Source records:
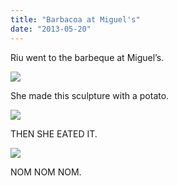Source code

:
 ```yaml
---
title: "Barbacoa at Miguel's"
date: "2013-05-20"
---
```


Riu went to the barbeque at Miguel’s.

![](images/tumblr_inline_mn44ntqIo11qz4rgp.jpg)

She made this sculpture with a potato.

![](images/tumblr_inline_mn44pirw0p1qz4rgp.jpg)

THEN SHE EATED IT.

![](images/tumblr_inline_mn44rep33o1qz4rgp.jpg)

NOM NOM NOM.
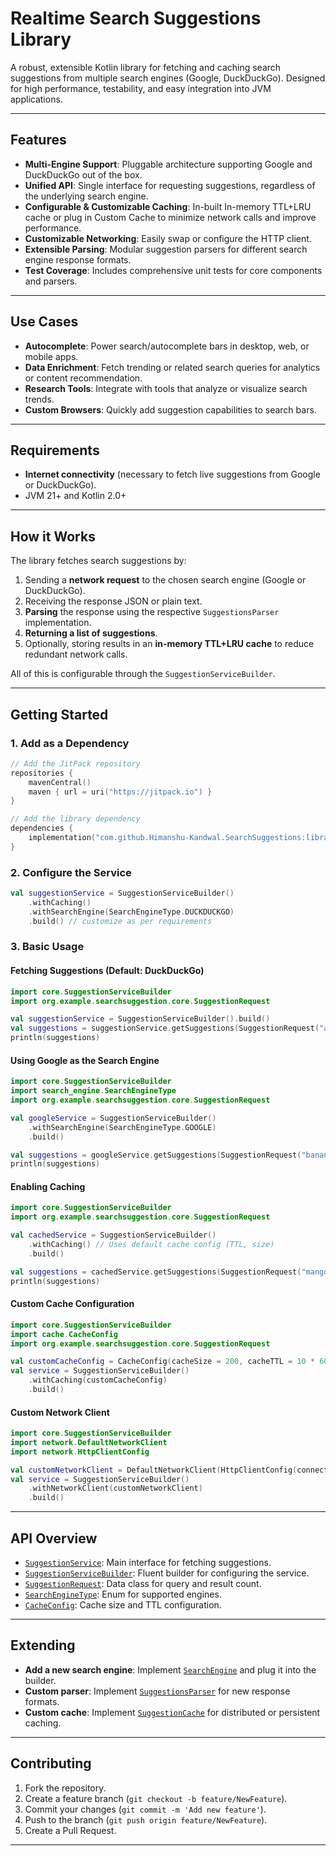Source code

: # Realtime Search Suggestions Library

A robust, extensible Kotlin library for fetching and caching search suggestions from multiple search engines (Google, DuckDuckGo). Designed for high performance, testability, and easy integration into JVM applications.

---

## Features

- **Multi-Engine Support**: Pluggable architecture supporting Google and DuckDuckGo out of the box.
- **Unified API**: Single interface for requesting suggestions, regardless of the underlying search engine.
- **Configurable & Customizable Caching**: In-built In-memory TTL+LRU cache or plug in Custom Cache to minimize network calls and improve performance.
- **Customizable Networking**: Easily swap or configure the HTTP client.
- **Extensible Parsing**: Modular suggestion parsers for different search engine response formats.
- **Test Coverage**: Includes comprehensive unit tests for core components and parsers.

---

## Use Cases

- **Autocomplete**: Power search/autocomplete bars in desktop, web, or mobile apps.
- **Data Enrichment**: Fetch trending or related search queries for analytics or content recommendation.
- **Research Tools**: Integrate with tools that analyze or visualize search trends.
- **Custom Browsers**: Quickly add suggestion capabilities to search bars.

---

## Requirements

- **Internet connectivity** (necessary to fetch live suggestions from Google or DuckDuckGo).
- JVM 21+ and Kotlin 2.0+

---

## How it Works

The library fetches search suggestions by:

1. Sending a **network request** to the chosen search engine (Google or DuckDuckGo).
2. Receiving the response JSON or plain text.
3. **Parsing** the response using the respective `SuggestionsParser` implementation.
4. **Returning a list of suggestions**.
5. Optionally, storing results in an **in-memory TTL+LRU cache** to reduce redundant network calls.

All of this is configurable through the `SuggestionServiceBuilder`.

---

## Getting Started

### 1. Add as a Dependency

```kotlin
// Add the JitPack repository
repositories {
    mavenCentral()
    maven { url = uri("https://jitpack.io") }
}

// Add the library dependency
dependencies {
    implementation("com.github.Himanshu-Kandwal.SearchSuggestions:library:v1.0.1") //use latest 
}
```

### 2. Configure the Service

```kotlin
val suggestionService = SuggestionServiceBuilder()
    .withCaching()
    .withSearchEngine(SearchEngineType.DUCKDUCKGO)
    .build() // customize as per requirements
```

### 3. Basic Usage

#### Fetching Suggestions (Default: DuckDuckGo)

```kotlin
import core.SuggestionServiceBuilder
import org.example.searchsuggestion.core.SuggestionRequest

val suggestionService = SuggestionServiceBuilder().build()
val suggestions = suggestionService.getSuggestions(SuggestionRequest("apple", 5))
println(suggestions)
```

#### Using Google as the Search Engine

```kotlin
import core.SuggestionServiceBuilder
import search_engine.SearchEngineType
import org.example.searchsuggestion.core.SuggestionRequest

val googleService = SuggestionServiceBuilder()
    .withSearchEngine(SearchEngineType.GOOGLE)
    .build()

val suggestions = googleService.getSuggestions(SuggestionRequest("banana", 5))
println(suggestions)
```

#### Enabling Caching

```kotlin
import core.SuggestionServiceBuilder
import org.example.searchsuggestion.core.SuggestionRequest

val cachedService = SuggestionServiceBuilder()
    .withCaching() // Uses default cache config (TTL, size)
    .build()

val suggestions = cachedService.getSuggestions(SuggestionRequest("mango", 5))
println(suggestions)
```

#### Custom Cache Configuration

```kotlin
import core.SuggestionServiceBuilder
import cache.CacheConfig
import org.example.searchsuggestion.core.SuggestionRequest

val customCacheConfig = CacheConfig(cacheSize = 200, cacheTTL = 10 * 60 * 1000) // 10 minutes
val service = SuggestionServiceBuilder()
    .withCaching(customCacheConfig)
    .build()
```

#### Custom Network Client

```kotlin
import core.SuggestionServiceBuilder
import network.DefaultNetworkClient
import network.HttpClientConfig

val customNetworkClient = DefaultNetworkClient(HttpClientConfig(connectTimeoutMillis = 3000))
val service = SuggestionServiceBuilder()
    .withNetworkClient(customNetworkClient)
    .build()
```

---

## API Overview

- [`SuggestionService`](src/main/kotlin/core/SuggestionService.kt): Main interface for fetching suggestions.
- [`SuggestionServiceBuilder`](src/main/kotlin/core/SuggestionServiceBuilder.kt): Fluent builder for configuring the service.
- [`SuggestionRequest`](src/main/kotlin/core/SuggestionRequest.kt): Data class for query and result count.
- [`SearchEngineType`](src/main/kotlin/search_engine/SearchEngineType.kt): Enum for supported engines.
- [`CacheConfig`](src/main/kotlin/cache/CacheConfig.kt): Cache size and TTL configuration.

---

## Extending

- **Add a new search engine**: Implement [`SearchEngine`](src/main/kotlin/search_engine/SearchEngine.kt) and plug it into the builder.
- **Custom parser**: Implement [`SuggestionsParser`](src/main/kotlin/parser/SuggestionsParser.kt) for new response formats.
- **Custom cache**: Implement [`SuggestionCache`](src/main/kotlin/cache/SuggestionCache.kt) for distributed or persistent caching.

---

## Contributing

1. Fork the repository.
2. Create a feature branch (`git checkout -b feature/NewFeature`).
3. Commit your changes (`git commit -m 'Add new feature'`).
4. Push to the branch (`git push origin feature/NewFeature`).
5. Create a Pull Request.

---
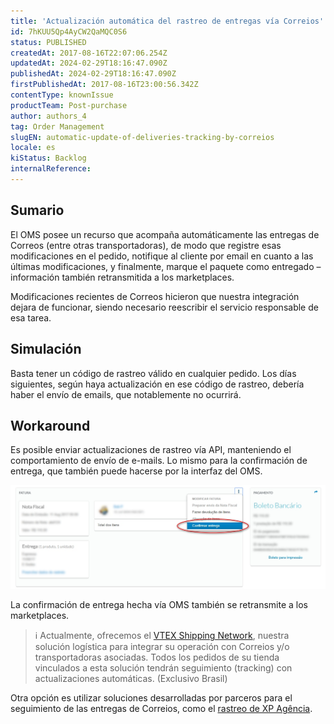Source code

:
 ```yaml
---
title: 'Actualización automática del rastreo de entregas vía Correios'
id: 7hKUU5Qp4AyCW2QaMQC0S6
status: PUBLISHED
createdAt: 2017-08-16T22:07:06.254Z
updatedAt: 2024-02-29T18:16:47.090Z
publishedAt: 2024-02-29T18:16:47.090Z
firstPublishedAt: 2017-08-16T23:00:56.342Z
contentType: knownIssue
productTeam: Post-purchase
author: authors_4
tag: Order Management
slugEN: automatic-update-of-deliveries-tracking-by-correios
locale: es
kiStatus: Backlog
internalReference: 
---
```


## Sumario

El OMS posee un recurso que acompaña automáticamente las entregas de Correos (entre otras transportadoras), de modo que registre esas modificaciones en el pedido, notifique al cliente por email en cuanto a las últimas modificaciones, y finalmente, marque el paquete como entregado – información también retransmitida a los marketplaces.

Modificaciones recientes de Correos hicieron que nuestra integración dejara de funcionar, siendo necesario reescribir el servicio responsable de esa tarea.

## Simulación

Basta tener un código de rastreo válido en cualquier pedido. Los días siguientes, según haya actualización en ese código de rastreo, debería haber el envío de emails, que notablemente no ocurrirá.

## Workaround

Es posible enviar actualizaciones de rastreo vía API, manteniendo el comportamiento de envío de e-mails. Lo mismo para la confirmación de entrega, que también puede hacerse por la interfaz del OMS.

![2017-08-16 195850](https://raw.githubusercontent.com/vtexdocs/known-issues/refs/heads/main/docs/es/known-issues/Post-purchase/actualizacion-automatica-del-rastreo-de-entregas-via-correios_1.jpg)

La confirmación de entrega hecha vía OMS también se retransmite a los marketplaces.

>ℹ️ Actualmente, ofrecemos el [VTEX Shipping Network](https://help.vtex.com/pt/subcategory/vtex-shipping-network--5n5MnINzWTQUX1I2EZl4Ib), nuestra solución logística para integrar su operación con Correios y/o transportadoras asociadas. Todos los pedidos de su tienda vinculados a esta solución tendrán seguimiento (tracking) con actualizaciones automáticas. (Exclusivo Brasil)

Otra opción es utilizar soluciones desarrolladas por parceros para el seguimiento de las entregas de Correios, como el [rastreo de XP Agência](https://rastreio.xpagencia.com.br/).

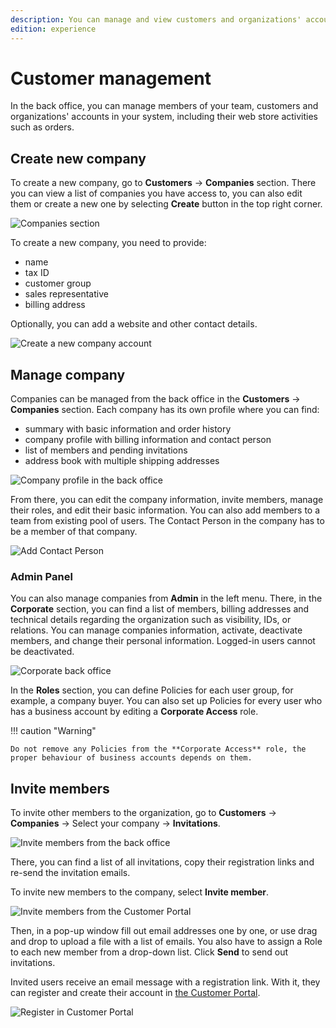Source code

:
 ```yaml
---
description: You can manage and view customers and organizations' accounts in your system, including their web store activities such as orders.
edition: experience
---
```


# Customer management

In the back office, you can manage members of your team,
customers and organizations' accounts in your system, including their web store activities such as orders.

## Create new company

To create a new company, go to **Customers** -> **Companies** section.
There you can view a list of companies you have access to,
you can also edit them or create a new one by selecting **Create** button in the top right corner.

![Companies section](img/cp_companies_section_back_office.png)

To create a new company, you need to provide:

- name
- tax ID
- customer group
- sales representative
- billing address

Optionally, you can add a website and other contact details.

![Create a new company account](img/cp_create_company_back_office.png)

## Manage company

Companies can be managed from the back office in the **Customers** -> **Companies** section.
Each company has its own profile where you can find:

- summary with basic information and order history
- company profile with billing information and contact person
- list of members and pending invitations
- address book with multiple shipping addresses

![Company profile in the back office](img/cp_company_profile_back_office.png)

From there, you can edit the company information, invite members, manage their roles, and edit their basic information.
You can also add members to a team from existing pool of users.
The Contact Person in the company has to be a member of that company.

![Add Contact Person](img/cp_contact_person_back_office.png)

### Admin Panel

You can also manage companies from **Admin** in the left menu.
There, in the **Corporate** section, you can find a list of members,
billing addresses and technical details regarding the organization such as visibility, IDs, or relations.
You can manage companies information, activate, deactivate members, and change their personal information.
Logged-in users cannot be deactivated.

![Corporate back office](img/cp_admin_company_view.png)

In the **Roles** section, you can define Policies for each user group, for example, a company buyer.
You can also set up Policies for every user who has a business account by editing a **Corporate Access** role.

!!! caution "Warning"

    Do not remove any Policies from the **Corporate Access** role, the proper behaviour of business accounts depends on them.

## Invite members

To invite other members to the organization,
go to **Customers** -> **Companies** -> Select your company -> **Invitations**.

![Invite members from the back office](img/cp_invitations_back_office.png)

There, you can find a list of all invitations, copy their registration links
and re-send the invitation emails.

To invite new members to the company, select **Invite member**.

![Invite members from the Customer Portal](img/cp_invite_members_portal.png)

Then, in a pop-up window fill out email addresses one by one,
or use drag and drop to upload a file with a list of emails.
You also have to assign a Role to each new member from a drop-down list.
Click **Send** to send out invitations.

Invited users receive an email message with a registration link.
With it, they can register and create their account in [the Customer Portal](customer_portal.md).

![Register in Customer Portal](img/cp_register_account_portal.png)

Task requirements: Retyping should start at the first line of the data above and stop after the line with "- **Autocomplete**: Power", and no picture should be included.

Response:
Source code

:
 ```yaml
---
title: "Barbacoa at Miguel's"
date: "2013-05-20"
---
```


Riu went to the barbeque at Miguel’s.

![](images/tumblr_inline_mn44ntqIo11qz4rgp.jpg)

She made this sculpture with a potato.

![](images/tumblr_inline_mn44pirw0p1qz4rgp.jpg)

THEN SHE EATED IT.

![](images/tumblr_inline_mn44rep33o1qz4rgp.jpg)

NOM NOM NOM.
Source code

: # Realtime Search Suggestions Library

A robust, extensible Kotlin library for fetching and caching search suggestions from multiple search engines (Google, DuckDuckGo). Designed for high performance, testability, and easy integration into JVM applications.

---

## Features

- **Multi-Engine Support**: Pluggable architecture supporting Google and DuckDuckGo out of the box.
- **Unified API**: Single interface for requesting suggestions, regardless of the underlying search engine.
- **Configurable & Customizable Caching**: In-built In-memory TTL+LRU cache or plug in Custom Cache to minimize network calls and improve performance.
- **Customizable Networking**: Easily swap or configure the HTTP client.
- **Extensible Parsing**: Modular suggestion parsers for different search engine response formats.
- **Test Coverage**: Includes comprehensive unit tests for core components and parsers.

---

## Use Cases

- **Autocomplete**: Power search/autocomplete bars in desktop, web, or mobile apps.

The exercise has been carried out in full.